EXERCISE OBJECTIVE →
For each line below that contains the word "CompactItemize", make a copy.

Saved data entries:
%%
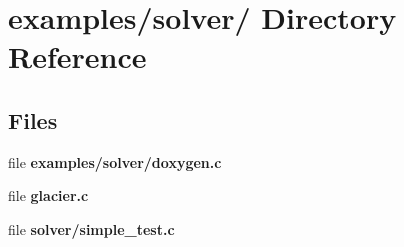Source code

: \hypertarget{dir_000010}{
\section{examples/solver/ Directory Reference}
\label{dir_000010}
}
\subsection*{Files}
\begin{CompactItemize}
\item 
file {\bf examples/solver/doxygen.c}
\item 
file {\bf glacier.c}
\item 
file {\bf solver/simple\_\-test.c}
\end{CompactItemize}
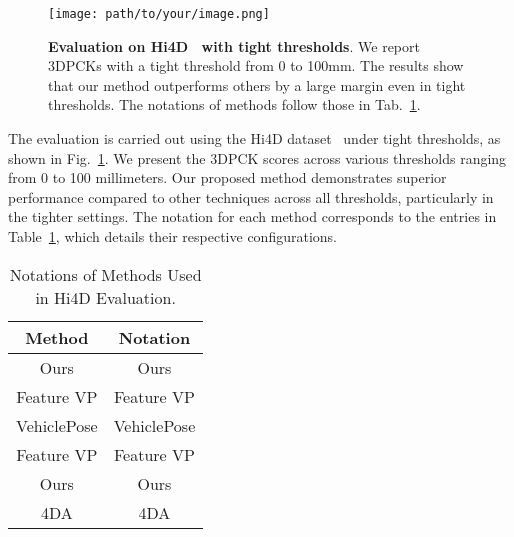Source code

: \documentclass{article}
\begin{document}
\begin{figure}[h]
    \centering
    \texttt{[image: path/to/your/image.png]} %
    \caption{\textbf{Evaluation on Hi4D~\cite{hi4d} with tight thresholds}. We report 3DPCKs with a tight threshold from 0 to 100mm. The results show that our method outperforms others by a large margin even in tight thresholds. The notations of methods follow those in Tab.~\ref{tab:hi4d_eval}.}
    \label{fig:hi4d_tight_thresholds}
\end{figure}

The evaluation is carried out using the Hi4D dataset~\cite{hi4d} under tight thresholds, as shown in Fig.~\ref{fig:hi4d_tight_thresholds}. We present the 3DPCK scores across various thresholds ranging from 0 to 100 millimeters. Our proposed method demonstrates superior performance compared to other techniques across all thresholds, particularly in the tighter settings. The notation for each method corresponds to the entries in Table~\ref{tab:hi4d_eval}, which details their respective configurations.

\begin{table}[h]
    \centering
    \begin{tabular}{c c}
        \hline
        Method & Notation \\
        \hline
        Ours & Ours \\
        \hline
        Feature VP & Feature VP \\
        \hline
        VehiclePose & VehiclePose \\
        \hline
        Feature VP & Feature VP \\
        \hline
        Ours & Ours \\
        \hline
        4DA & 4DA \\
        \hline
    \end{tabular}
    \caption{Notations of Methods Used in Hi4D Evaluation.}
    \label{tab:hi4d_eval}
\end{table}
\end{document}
%%
FINISHED TASK →
\begin{CompactItemize}
\end{CompactItemize}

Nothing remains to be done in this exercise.